======== Dataset entries
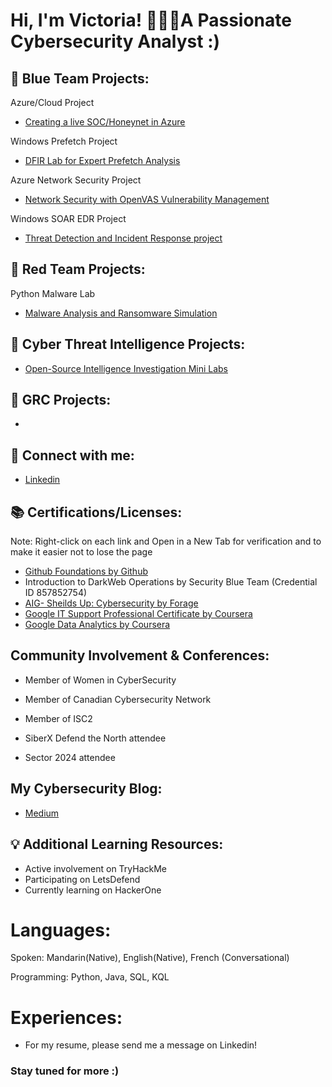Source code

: <h1>Hi, I'm Victoria! 👩🏻‍💻A Passionate Cybersecurity Analyst :)







<h2> 🔵 Blue Team Projects:</h2>


Azure/Cloud Project
- [Creating a live SOC/Honeynet in Azure](https://github.com/vicliulyc/cloud-soc)

Windows Prefetch Project
- [DFIR Lab for Expert Prefetch Analysis](https://github.com/vicliulyc/prefetch) 

Azure Network Security Project
- [Network Security with OpenVAS Vulnerability Management](https://github.com/vicliulyc/openVAS/tree/main)

Windows SOAR EDR Project
- [Threat Detection and Incident Response project](https://github.com/vicliulyc/Windows-SOAR-EDR-Project)

<h2> 🔴 Red Team Projects:</h2>

Python Malware Lab
- [Malware Analysis and Ransomware Simulation](https://github.com/vicliulyc/malware)

<h2> 🚨 Cyber Threat Intelligence Projects:</h2>

- [Open-Source Intelligence Investigation Mini Labs](https://github.com/vicliulyc/OSINT)

<h2> 📔 GRC Projects:</h2>

-

<h2> 🤳 Connect with me:</h2>

- [Linkedin](https://linkedin.com/in/victorialiu23/)


## 📚 Certifications/Licenses:
Note: Right-click on each link and Open in a New Tab for verification and to make it easier not to lose the page
- [Github Foundations by Github](https://www.credly.com/badges/9e4ad965-21b8-4a8e-8a12-ab611a3cd37d/linked_in_profile)
- Introduction to DarkWeb Operations by Security Blue Team (Credential ID 857852754)
- [AIG- Sheilds Up: Cybersecurity by Forage](https://forage-uploads-prod.s3.amazonaws.com/completion-certificates/AIG/2ZFnEGEDKTQMtEv9C_AIG_5rtF2YqMkJLTYN3qs_1718173532004_completion_certificate.pdf)
- [Google IT Support Professional Certificate by Coursera](https://www.coursera.org/account/accomplishments/professional-cert/JG2GKCEB495M)
- [Google Data Analytics by Coursera](https://www.coursera.org/account/accomplishments/professional-cert/UREUQGWG5BEN)


## Community Involvement & Conferences:
- Member of Women in CyberSecurity
- Member of Canadian Cybersecurity Network
- Member of ISC2

- SiberX Defend the North attendee
- Sector 2024 attendee

## My Cybersecurity Blog:
- [Medium](https://medium.com/@vicliulyc)

## 💡 Additional Learning Resources:
- Active involvement on TryHackMe
- Participating on LetsDefend
- Currently learning on HackerOne

# Languages: 
Spoken: Mandarin(Native), English(Native), French (Conversational)

Programming: Python, Java, SQL, KQL

# Experiences: 
- For my resume, please send me a message on Linkedin! 


### Stay tuned for more :) ###
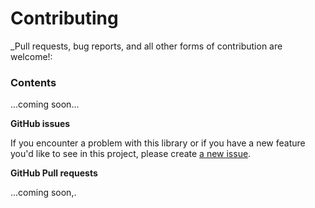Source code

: # Contributing

_Pull requests, bug reports, and all other forms of contribution are welcome!:

### Contents
...coming soon...

**GitHub issues**

If you encounter a problem with this library or if you have a 
new feature you'd like to see in this project, please create [a new issue](https://github.com/streamdal/node-dataqual/issues).

**GitHub Pull requests**

...coming soon,.
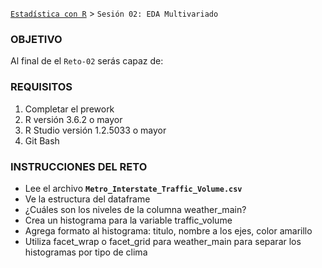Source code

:  [`Estadística con R`](../Readme.md) > `Sesión 02: EDA Multivariado` 

### OBJETIVO

Al final de el `Reto-02` serás capaz de:


### REQUISITOS

1. Completar el prework
2. R versión 3.6.2 o mayor
3. R Studio versión 1.2.5033 o mayor 
4. Git Bash

### INSTRUCCIONES DEL RETO

- Lee el archivo **`Metro_Interstate_Traffic_Volume.csv`**
- Ve la estructura del dataframe
- ¿Cuáles son los niveles de la columna weather_main?
- Crea un histograma para la variable traffic_volume
- Agrega formato al histograma: titulo, nombre a los ejes, color amarillo
- Utiliza facet_wrap o facet_grid para weather_main para separar los histogramas por tipo de clima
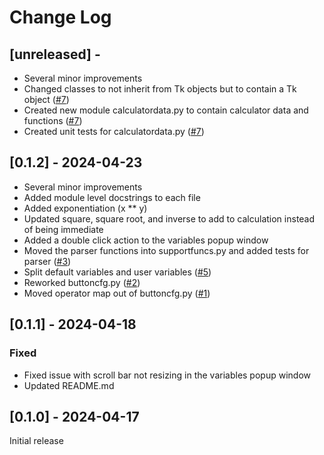 # Change Log


## [unreleased] - 

- Several minor improvements
- Changed classes to not inherit from Tk objects but to contain a Tk object ([#7](https://github.com/tombroth/guicalculator/issues/7))
- Created new module calculatordata.py to contain calculator data and functions ([#7](https://github.com/tombroth/guicalculator/issues/7))
- Created unit tests for calculatordata.py ([#7](https://github.com/tombroth/guicalculator/issues/7))


## [0.1.2] - 2024-04-23

- Several minor improvements
- Added module level docstrings to each file
- Added exponentiation (x ** y)
- Updated square, square root, and inverse to add to calculation instead of being immediate
- Added a double click action to the variables popup window
- Moved the parser functions into supportfuncs.py and added tests for parser ([#3](https://github.com/tombroth/guicalculator/issues/3))
- Split default variables and user variables ([#5](https://github.com/tombroth/guicalculator/issues/5))
- Reworked buttoncfg.py ([#2](https://github.com/tombroth/guicalculator/issues/2))
- Moved operator map out of buttoncfg.py ([#1](https://github.com/tombroth/guicalculator/issues/1))


## [0.1.1] - 2024-04-18

### Fixed

- Fixed issue with scroll bar not resizing in the variables popup window
- Updated README.md


## [0.1.0] - 2024-04-17

Initial release
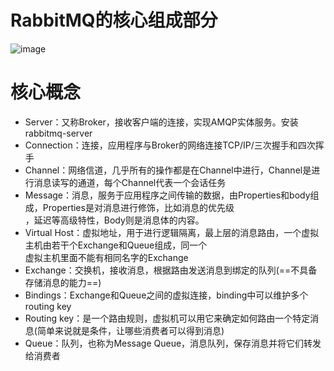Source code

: # RabbitMQ的核心组成部分
![image](https://user-images.githubusercontent.com/92672384/148183388-9674addd-57e4-48e6-b7b8-f88824715bd9.png)

# 核心概念
- Server：又称Broker，接收客户端的连接，实现AMQP实体服务。安装rabbitmq-server
- Connection：连接，应用程序与Broker的网络连接TCP/IP/三次握手和四次挥手
- Channel：网络信道，几乎所有的操作都是在Channel中进行，Channel是进行消息读写的通道，每个Channel代表一个会话任务
- Message：消息，服务于应用程序之间传输的数据，由Properties和body组成，Properties是对消息进行修饰，比如消息的优先级  
，延迟等高级特性，Body则是消息体的内容。
- Virtual Host：虚拟地址，用于进行逻辑隔离，最上层的消息路由，一个虚拟主机由若干个Exchange和Queue组成，同一个  
虚拟主机里面不能有相同名字的Exchange
- Exchange：交换机，接收消息，根据路由发送消息到绑定的队列(==不具备存储消息的能力==)
- Bindings：Exchange和Queue之间的虚拟连接，binding中可以维护多个routing key
- Routing key：是一个路由规则，虚拟机可以用它来确定如何路由一个特定消息(简单来说就是条件，让哪些消费者可以得到消息)
- Queue：队列，也称为Message Queue，消息队列，保存消息并将它们转发给消费者
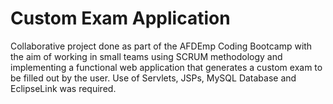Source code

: # Custom Exam Application

Collaborative project done as part of the AFDEmp Coding Bootcamp with the aim of working in small teams using SCRUM methodology
and implementing a functional web application that generates a custom exam to be filled out by the user. Use of Servlets, JSPs, 
MySQL Database and EclipseLink was required.
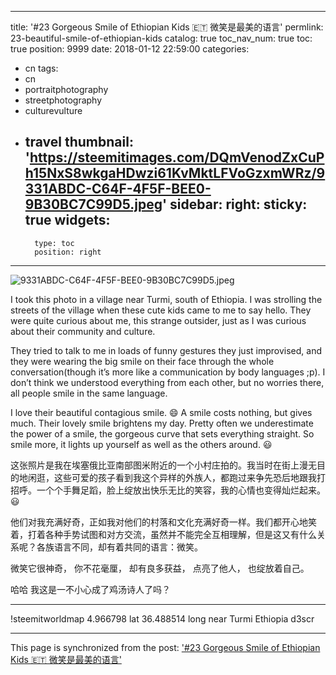 
---
title: '#23 Gorgeous Smile of Ethiopian Kids 🇪🇹 微笑是最美的语言'
permlink: 23-beautiful-smile-of-ethiopian-kids
catalog: true
toc_nav_num: true
toc: true
position: 9999
date: 2018-01-12 22:59:00
categories:
- cn
tags:
- cn
- portraitphotography
- streetphotography
- culturevulture
- travel
thumbnail: 'https://steemitimages.com/DQmVenodZxCuPh15NxS8wkgaHDwzi61KvMktLFVoGzxmWRz/9331ABDC-C64F-4F5F-BEE0-9B30BC7C99D5.jpeg'
sidebar:
    right:
        sticky: true
widgets:
    -
        type: toc
        position: right
---


![9331ABDC-C64F-4F5F-BEE0-9B30BC7C99D5.jpeg](https://steemitimages.com/DQmVenodZxCuPh15NxS8wkgaHDwzi61KvMktLFVoGzxmWRz/9331ABDC-C64F-4F5F-BEE0-9B30BC7C99D5.jpeg)

I took this photo in a village near Turmi, south of Ethiopia. I was strolling the streets of the village when these cute kids came to me to say hello. They were quite curious about me, this strange outsider, just as I was curious about their community and culture. 

They tried to talk to me in loads of funny gestures they just improvised, and they were wearing the big smile on their face through the whole conversation(though it’s more like a communication by body languages ;p). I don’t think we understood everything from each other, but no worries there, all people smile in the same language.

I love their beautiful contagious smile. 😄 A smile costs nothing, but gives much. Their lovely smile brightens my day. Pretty often we underestimate the power of a smile, the gorgeous curve that sets everything straight. So smile more, it lights up yourself as well as the others around. 😃

这张照片是我在埃塞俄比亚南部图米附近的一个小村庄拍的。我当时在街上漫无目的地闲逛，这些可爱的孩子看到我这个异样的外族人，都跑过来争先恐后地跟我打招呼。一个个手舞足蹈，脸上绽放出快乐无比的笑容，我的心情也变得灿烂起来。😃 

他们对我充满好奇，正如我对他们的村落和文化充满好奇一样。我们都开心地笑着，打着各种手势试图和对方交流，虽然并不能完全互相理解，但是这又有什么关系呢？各族语言不同，却有着共同的语言：微笑。

微笑它很神奇，
你不花毫厘，
却有良多获益，
点亮了他人，
也绽放着自己。

哈哈 我这是一不小心成了鸡汤诗人了吗？


***
!steemitworldmap 4.966798 lat 36.488514 long near Turmi Ethiopia d3scr

- - -

This page is synchronized from the post: ['#23 Gorgeous Smile of Ethiopian Kids 🇪🇹 微笑是最美的语言'](https://steemit.com/@itchyfeetdonica/23-beautiful-smile-of-ethiopian-kids)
================
=== Task directions ===
A single number is the expected answer: how many lines of the records above contain the word "issues".

=== Exercise result ===
9